Required action: Read the lines of the data below and retrieve those with "post".

[Excerpts from a dataset]
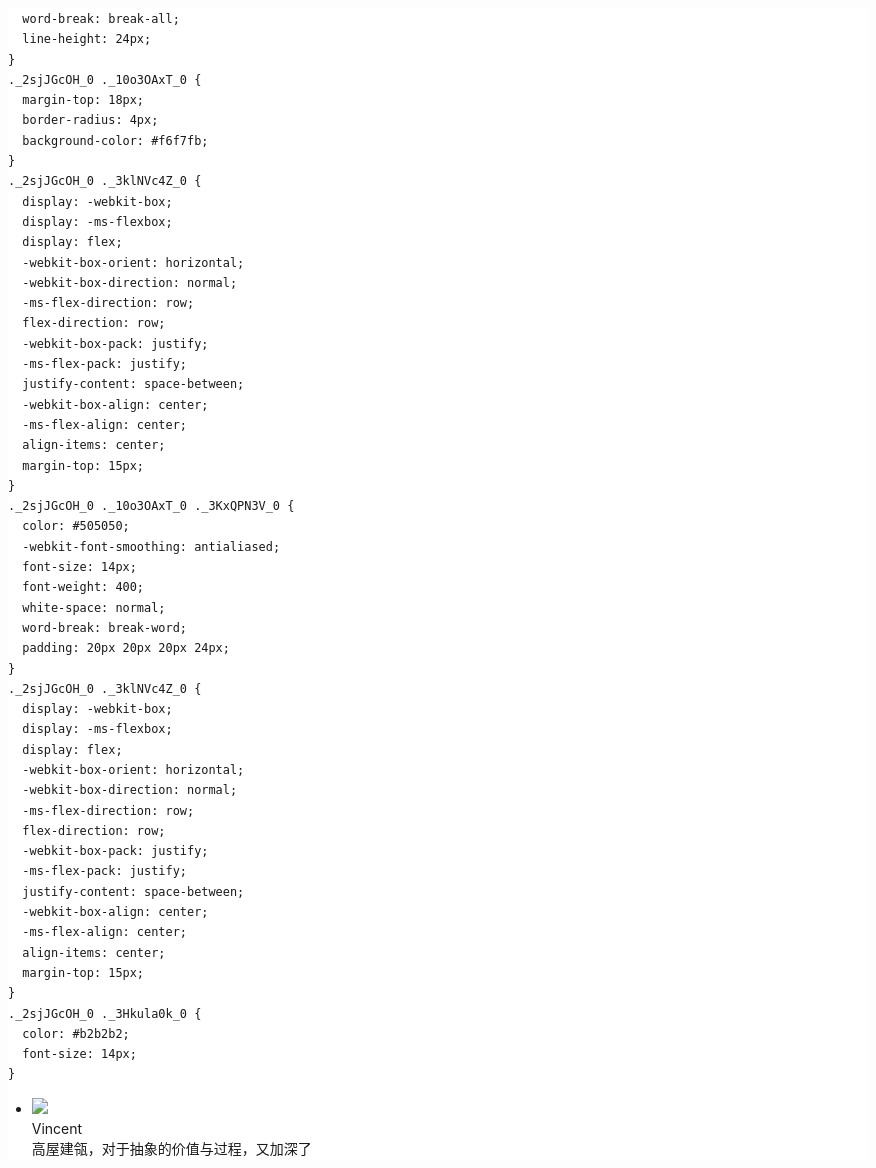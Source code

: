       word-break: break-all;
      line-height: 24px;
    }
    ._2sjJGcOH_0 ._10o3OAxT_0 {
      margin-top: 18px;
      border-radius: 4px;
      background-color: #f6f7fb;
    }
    ._2sjJGcOH_0 ._3klNVc4Z_0 {
      display: -webkit-box;
      display: -ms-flexbox;
      display: flex;
      -webkit-box-orient: horizontal;
      -webkit-box-direction: normal;
      -ms-flex-direction: row;
      flex-direction: row;
      -webkit-box-pack: justify;
      -ms-flex-pack: justify;
      justify-content: space-between;
      -webkit-box-align: center;
      -ms-flex-align: center;
      align-items: center;
      margin-top: 15px;
    }
    ._2sjJGcOH_0 ._10o3OAxT_0 ._3KxQPN3V_0 {
      color: #505050;
      -webkit-font-smoothing: antialiased;
      font-size: 14px;
      font-weight: 400;
      white-space: normal;
      word-break: break-word;
      padding: 20px 20px 20px 24px;
    }
    ._2sjJGcOH_0 ._3klNVc4Z_0 {
      display: -webkit-box;
      display: -ms-flexbox;
      display: flex;
      -webkit-box-orient: horizontal;
      -webkit-box-direction: normal;
      -ms-flex-direction: row;
      flex-direction: row;
      -webkit-box-pack: justify;
      -ms-flex-pack: justify;
      justify-content: space-between;
      -webkit-box-align: center;
      -ms-flex-align: center;
      align-items: center;
      margin-top: 15px;
    }
    ._2sjJGcOH_0 ._3Hkula0k_0 {
      color: #b2b2b2;
      font-size: 14px;
    }
</style><ul><li>
<div class="_2sjJGcOH_0"><img src="https://static001.geekbang.org/account/avatar/00/12/f1/ed/4e249c6b.jpg"
  class="_3FLYR4bF_0">
<div class="_36ChpWj4_0">
  <div class="_2zFoi7sd_0"><span>Vincent</span>
  </div>
  <div class="_2_QraFYR_0">高屋建瓴，对于抽象的价值与过程，又加深了</div>
  <div class="_10o3OAxT_0">
    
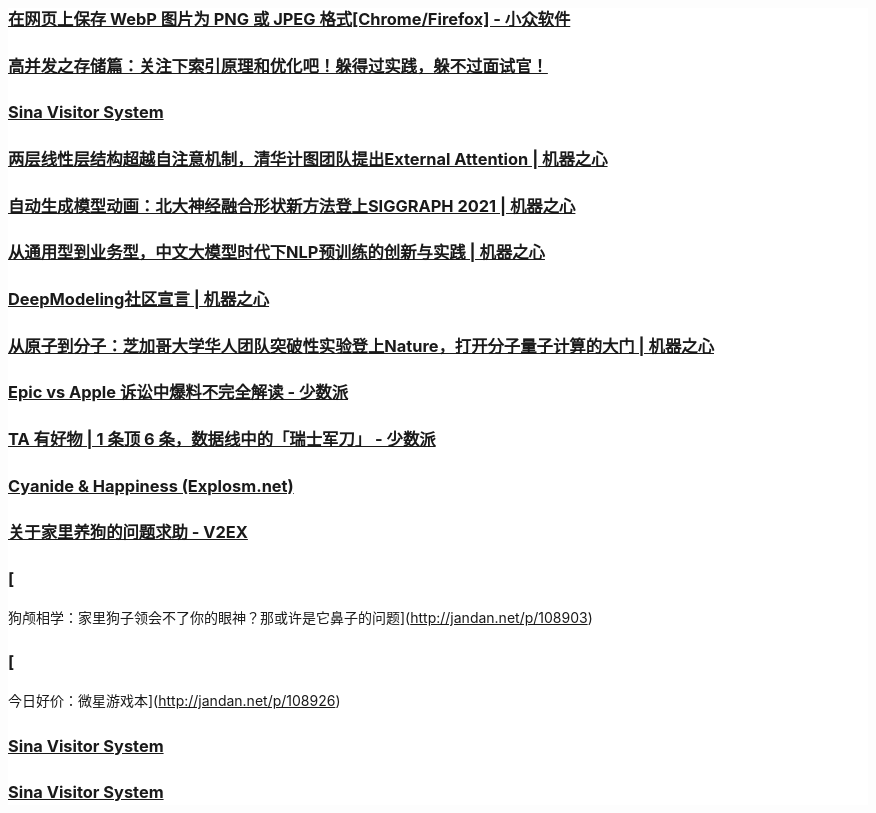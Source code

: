 ### [在网页上保存 WebP 图片为 PNG 或 JPEG 格式[Chrome/Firefox] - 小众软件](https://www.appinn.com/webp-image-converter/)

### [高并发之存储篇：关注下索引原理和优化吧！躲得过实践，躲不过面试官！](https://www.infoq.cn/article/7f5e6e9bd50f6bd44ed98879a)

### [Sina Visitor System](https://weibo.com/1715118170/Keloyt4Us)

### [两层线性层结构超越自注意机制，清华计图团队提出External Attention | 机器之心](https://www.jiqizhixin.com/articles/2021-05-07-4)

### [自动生成模型动画：北大神经融合形状新方法登上SIGGRAPH 2021 | 机器之心](https://www.jiqizhixin.com/articles/2021-05-06-11)

### [从通用型到业务型，中文大模型时代下NLP预训练的创新与实践 | 机器之心](https://www.jiqizhixin.com/articles/2021-05-06-12)

### [DeepModeling社区宣言 | 机器之心](https://www.jiqizhixin.com/articles/2021-05-07-3)

### [从原子到分子：芝加哥大学华人团队突破性实验登上Nature，打开分子量子计算的大门 | 机器之心](https://www.jiqizhixin.com/articles/2021-05-07-2)

### [Epic vs Apple 诉讼中爆料不完全解读 - 少数派](https://sspai.com/post/66479)

### [TA 有好物 | 1 条顶 6 条，数据线中的「瑞士军刀」 - 少数派](https://sspai.com/post/66444)

### [Cyanide & Happiness (Explosm.net)](http://www.explosm.net/comics/5864/)

### [关于家里养狗的问题求助 - V2EX](https://www.v2ex.com/t/775249)

### [
狗颅相学：家里狗子领会不了你的眼神？那或许是它鼻子的问题](http://jandan.net/p/108903)

### [
今日好价：微星游戏本](http://jandan.net/p/108926)

### [Sina Visitor System](https://weibo.com/1402400261/Kem9G14Vt)

### [Sina Visitor System](https://weibo.com/1402400261/Kem8x3KPM)
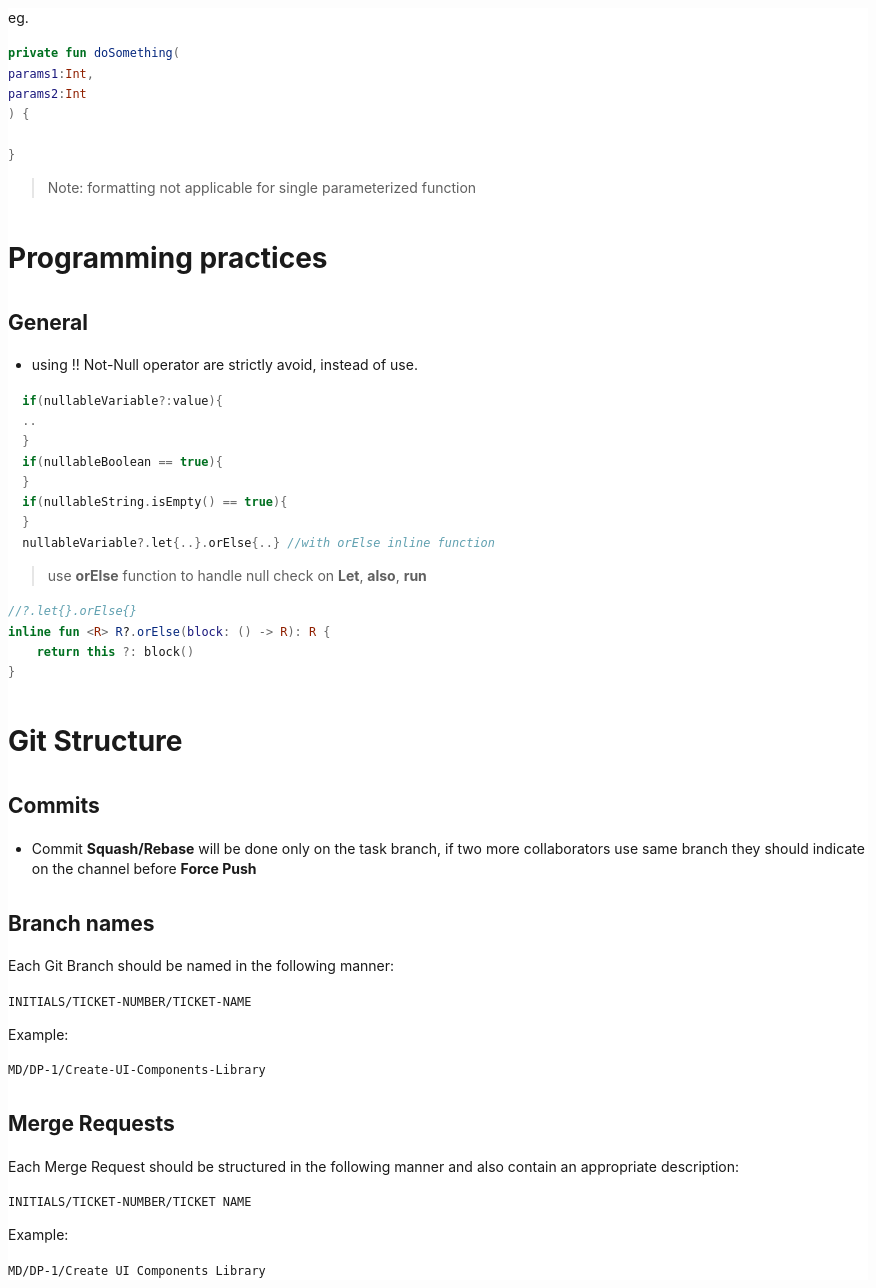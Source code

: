 eg.
``` Kotlin
private fun doSomething(
params1:Int,
params2:Int
) {  

}
```
> Note: formatting not applicable for single parameterized function

# Programming practices
## General
- using !! Not-Null operator are strictly avoid, instead of use.
``` Kotlin
  if(nullableVariable?:value){
  ..
  }
  if(nullableBoolean == true){
  }
  if(nullableString.isEmpty() == true){
  }
  nullableVariable?.let{..}.orElse{..} //with orElse inline function
```

> use **orElse**  function to handle null check on **Let**, **also**, **run**
``` Kotlin
//?.let{}.orElse{}  
inline fun <R> R?.orElse(block: () -> R): R {  
    return this ?: block()  
}
```

# Git Structure

## Commits
- Commit **Squash/Rebase** will be done only on the task branch, if two more collaborators use same branch they should indicate on the channel before **Force Push**

## Branch names
Each Git Branch should be named in the following manner:
```
INITIALS/TICKET-NUMBER/TICKET-NAME
```
Example:
```
MD/DP-1/Create-UI-Components-Library
```


## Merge Requests
Each Merge Request should be structured in the following manner and also contain an appropriate description:

```
INITIALS/TICKET-NUMBER/TICKET NAME
```
Example:

```
MD/DP-1/Create UI Components Library
```
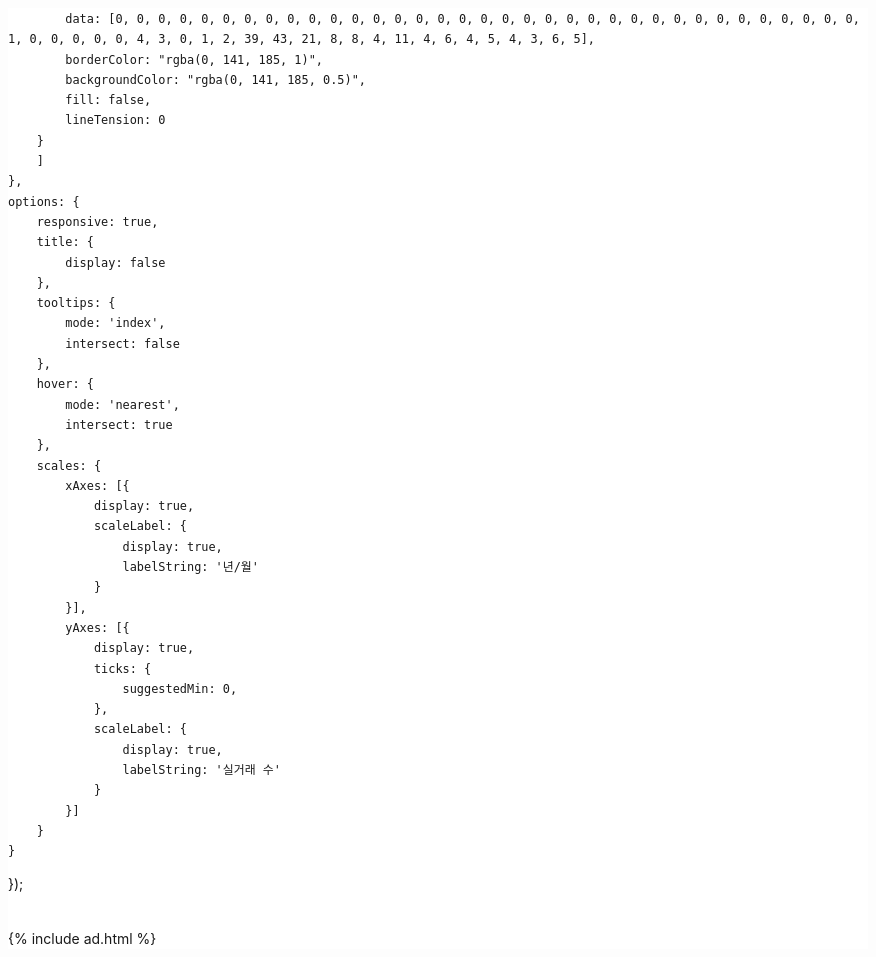             data: [0, 0, 0, 0, 0, 0, 0, 0, 0, 0, 0, 0, 0, 0, 0, 0, 0, 0, 0, 0, 0, 0, 0, 0, 0, 0, 0, 0, 0, 0, 0, 0, 0, 0, 0, 1, 0, 0, 0, 0, 0, 4, 3, 0, 1, 2, 39, 43, 21, 8, 8, 4, 11, 4, 6, 4, 5, 4, 3, 6, 5],
            borderColor: "rgba(0, 141, 185, 1)",
            backgroundColor: "rgba(0, 141, 185, 0.5)",
            fill: false,
            lineTension: 0
        }
        ]
    },
    options: {
        responsive: true,
        title: {
            display: false
        },
        tooltips: {
            mode: 'index',
            intersect: false
        },
        hover: {
            mode: 'nearest',
            intersect: true
        },
        scales: {
            xAxes: [{
                display: true,
                scaleLabel: {
                    display: true,
                    labelString: '년/월'
                }
            }],
            yAxes: [{
                display: true,
                ticks: {
                    suggestedMin: 0,
                },
                scaleLabel: {
                    display: true,
                    labelString: '실거래 수'
                }
            }]
        }
    }
});

</script>


<br>
{% include ad.html %}
<br>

Written response:
### [Epic vs Apple 诉讼中爆料不完全解读 - 少数派](https://sspai.com/post/66479)
### [TA 有好物 | 1 条顶 6 条，数据线中的「瑞士军刀」 - 少数派](https://sspai.com/post/66444)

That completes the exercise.